Quello di Ciprì e Maresco, o più correttamente di Maresco e Ciprì, è stato un complesso, duraturo e articolato progetto audiovisivo, in cui si sono avvicendati, sovrapposti, intersecati, contaminati a vicenda programmi, cortometraggi, sketch, lungometraggi, documentari e docu-fiction. Un progetto decisamente strategico e isolato che dalla galleria televisiva di Cinico tv al film del congedo, Come inguaiammo il cinema italiano. La vera storia di Franco e Ciccio, passando per la determinante trilogia composta da Totò che visse due volte, Lo zio di Brooklyn e Il ritorno di Cagliostro, ha fatto insomma storia. Storia della televisione italiana degli ultimi vent’anni, di pari passo con la storia del cinema italiano. Sullo sfondo di un ventennio contrassegnato dal ruolo di primo piano giocato da Berlusconi su entrambi i fronti.

Ora che il gioco delle parti si è semplificato e il divorzio consensuale consumato, assegnando a Ciprì un ruolo preminente come direttore della fotografia, più che come regista, e a Maresco l’effettivo statuto autoriale, comprovato già da Io sono Tony Scott, ovvero come l’Italia fece fuori il più grande clarinettista di jazz, quindi dall’astutamente “incompiuto” Belluscone. Una storia siciliana, è possibile ragionare sui presupposti storico-politici di uno stile e di una concezione della realtà da sempre molto marcati e radicali nel giungere alle estreme conseguenze di ogni assunto discorsivo. Dove cioè la rigida e rigorosa frontalità nella messa in scena e in quadro, l’oscurità tragicomica e il ricorso costante ai contrasti accesi sono tutti sintomi di uno sguardo trasparente, spregiudicato e disincantato sulla mostruosità congenita, nemmeno poi tanto caricaturale, e sullo stato di crisi irreversibile dell’idea stessa, altamente rischiosa di creatività. (...)

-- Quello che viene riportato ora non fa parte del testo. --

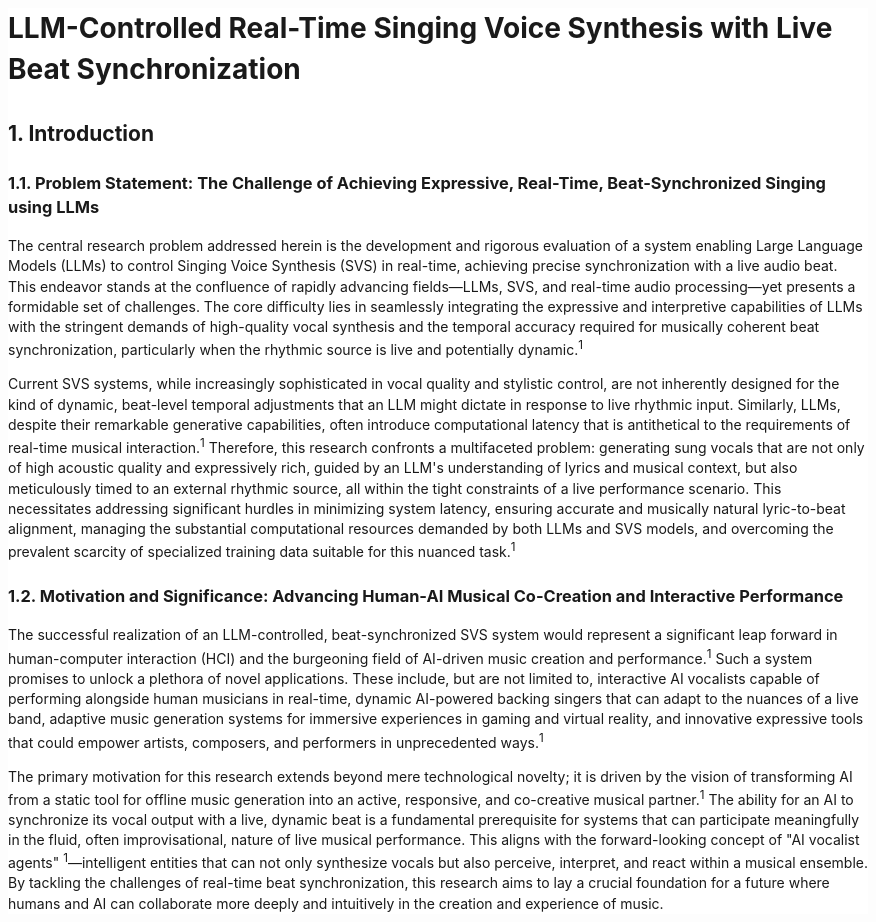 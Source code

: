 

# **LLM-Controlled Real-Time Singing Voice Synthesis with Live Beat Synchronization**


## **1. Introduction**


### **1.1. Problem Statement: The Challenge of Achieving Expressive, Real-Time, Beat-Synchronized Singing using LLMs**

The central research problem addressed herein is the development and rigorous evaluation of a system enabling Large Language Models (LLMs) to control Singing Voice Synthesis (SVS) in real-time, achieving precise synchronization with a live audio beat. This endeavor stands at the confluence of rapidly advancing fields—LLMs, SVS, and real-time audio processing—yet presents a formidable set of challenges. The core difficulty lies in seamlessly integrating the expressive and interpretive capabilities of LLMs with the stringent demands of high-quality vocal synthesis and the temporal accuracy required for musically coherent beat synchronization, particularly when the rhythmic source is live and potentially dynamic.<sup>1</sup>

Current SVS systems, while increasingly sophisticated in vocal quality and stylistic control, are not inherently designed for the kind of dynamic, beat-level temporal adjustments that an LLM might dictate in response to live rhythmic input. Similarly, LLMs, despite their remarkable generative capabilities, often introduce computational latency that is antithetical to the requirements of real-time musical interaction.<sup>1</sup> Therefore, this research confronts a multifaceted problem: generating sung vocals that are not only of high acoustic quality and expressively rich, guided by an LLM's understanding of lyrics and musical context, but also meticulously timed to an external rhythmic source, all within the tight constraints of a live performance scenario. This necessitates addressing significant hurdles in minimizing system latency, ensuring accurate and musically natural lyric-to-beat alignment, managing the substantial computational resources demanded by both LLMs and SVS models, and overcoming the prevalent scarcity of specialized training data suitable for this nuanced task.<sup>1</sup>


### **1.2. Motivation and Significance: Advancing Human-AI Musical Co-Creation and Interactive Performance**

The successful realization of an LLM-controlled, beat-synchronized SVS system would represent a significant leap forward in human-computer interaction (HCI) and the burgeoning field of AI-driven music creation and performance.<sup>1</sup> Such a system promises to unlock a plethora of novel applications. These include, but are not limited to, interactive AI vocalists capable of performing alongside human musicians in real-time, dynamic AI-powered backing singers that can adapt to the nuances of a live band, adaptive music generation systems for immersive experiences in gaming and virtual reality, and innovative expressive tools that could empower artists, composers, and performers in unprecedented ways.<sup>1</sup>

The primary motivation for this research extends beyond mere technological novelty; it is driven by the vision of transforming AI from a static tool for offline music generation into an active, responsive, and co-creative musical partner.<sup>1</sup> The ability for an AI to synchronize its vocal output with a live, dynamic beat is a fundamental prerequisite for systems that can participate meaningfully in the fluid, often improvisational, nature of live musical performance. This aligns with the forward-looking concept of "AI vocalist agents" <sup>1</sup>—intelligent entities that can not only synthesize vocals but also perceive, interpret, and react within a musical ensemble. By tackling the challenges of real-time beat synchronization, this research aims to lay a crucial foundation for a future where humans and AI can collaborate more deeply and intuitively in the creation and experience of music.
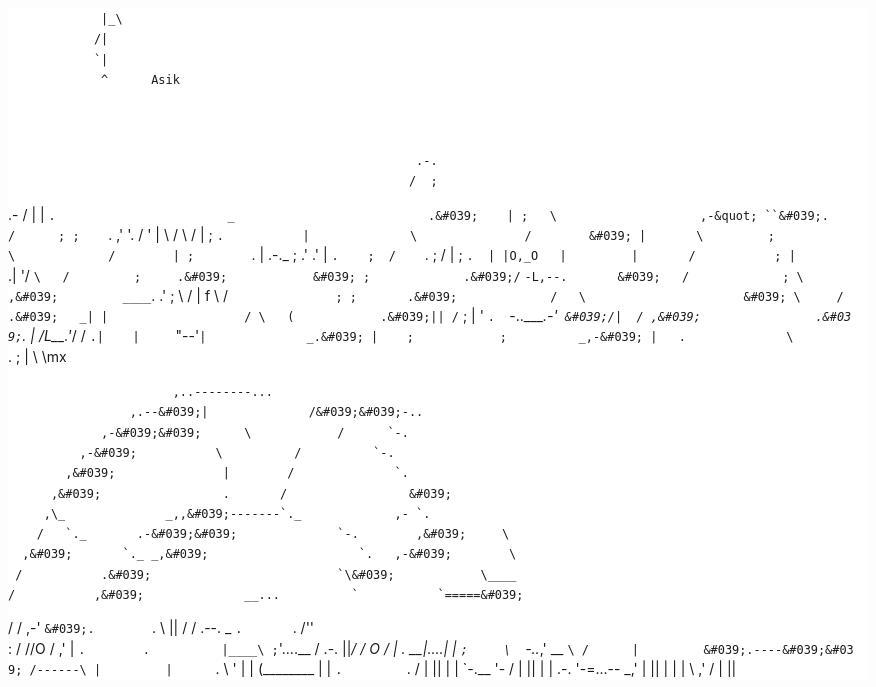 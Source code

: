                  |_\
                /|
                `|
                 ^      Asik



                                                             .-.
                                                            /  ;
 .-                                                        /   |
 | `.                        _                           .&#039;    |
 ;   \                    ,-&quot; ``&#039;.                      /      ;
 ;    `.                ,&#039;        &#039;.                   /      &#039;
  |     \              /            \                 /       |
  ;      `.           |              \               /        &#039;
   |       \         ;                \             /        |
   ;        `.       |  .-._           ;          .&#039;        .&#039;
    |         `.    ;  /    `.         ;         /          |
    ;           `.  | |O,_O   |         |       /           ;
     |            `.| &#039;/ `\   /         ;     .&#039;            &#039;
     ;             .&#039;/`    `-L,--.       &#039;   /             ;
      \            ,&#039;         ____`.      \.&#039;              ;
       \          /            |  f \    /`               ;
        ;       .&#039;             /   \                      &#039;
         \     /             .&#039;   _| |                   /
          \   (            .&#039;|| /` ; |                  &#039;
           `.  `-..____.-&#039;`  &#039;/|  / ,&#039;                .&#039;
             `.       |     /L__.&#039;_/                 /
               `.|    |     `&quot;--&#039;` |              _.&#039;
                 |    ;            ;          _,-&#039;
                 |   .              \            `.
                ;    |               \             \mx 




                           ,..--------...
                     ,.--&#039;|              /&#039;&#039;-..
                 ,-&#039;&#039;      \            /      `-.
              ,-&#039;           \          /          `-.
            ,&#039;               |        /              `.
          ,&#039;                 .       /                 &#039;
         ,\_              _,,&#039;-------`._             ,- `.
        /   `._       .-&#039;&#039;              `-.        ,&#039;     \
      ,&#039;       `._ _,&#039;                     `.   ,-&#039;        \
     /           .&#039;                          `\&#039;            \____
    /           ,&#039;              __...          `           `=====&#039;
   /           /             ,-&#039;     `&#039;.        `.            \ ||
  /           /             .--.   _    `.       `.            /&#039;&#039;\
 :           /             //O / ,&#039; |    `.        .          |____\
 ;`&#039;....__  /    .-.       ||_/ / O /     |         .       __|....|
 |        `;     \  `-.._,&#039; __  `\ /      |         &#039;.----&#039;&#039; /------\
 |         |      `.          \   &#039;       |          |      (________
 |         |        `.         `.         /          |          ||
 |         |          `-.__      &#039;-      /           |          ||
 |         | .-.           &#039;-=...--   _,&#039;            |          ||
 |         | |  \          ,&#039;        /               |          ||
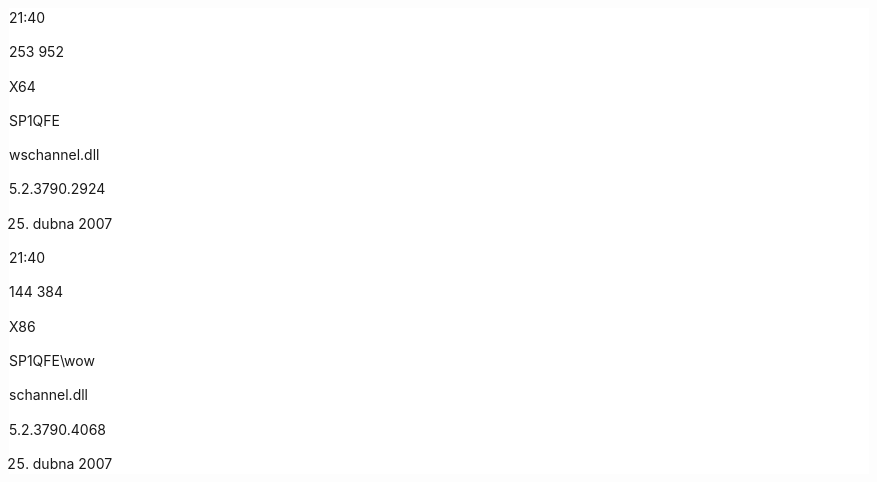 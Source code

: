 21:40
</td>
<td>

253 952
</td>
<td>

X64
</td>
<td>

SP1QFE
</td></tr>
<tr>

<td>

wschannel.dll
</td>
<td>

5.2.3790.2924
</td>
<td>

25. dubna 2007
</td>
<td>

21:40
</td>
<td>

144 384
</td>
<td>

X86
</td>
<td>

SP1QFE\wow
</td></tr>
<tr>

<td>

schannel.dll
</td>
<td>

5.2.3790.4068
</td>
<td>

25. dubna 2007
</td>
<td>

Non è dunque un caso, quello che potremmo definire a ragion veduta il “caso” Maresco, che Belluscone. Una storia siciliana si presenti come film di risulta, in divenire, opera dichiaratamente aperta e ostentatamente irrisolta, ciò nonostante né scombinata né squilibrata. È di sicuro una scelta coerente, anche con la politica degli autori del cinema italiano, quella dell’ultimo film di Maresco: ricorrere alla forma mista onde poter con maggiore cognizione di causa elaborare un percorso di ricerca, di inchiesta, di veridizione di fatti noti e occulti, spesso indicibili o più appropriatamente impronunciabili, come la stessa parola “mafia”, divenuta oramai vocabolo di pura rendita politico-ideologica, a uso e consumo dei sempre più numerosi, maggioritari, benpensanti “professionisti dell’antimafia”, secondo l’appropriata, scomoda, lungimirante, ma un tempo impopolare e osteggiata definizione di Leonardo Sciascia. (...)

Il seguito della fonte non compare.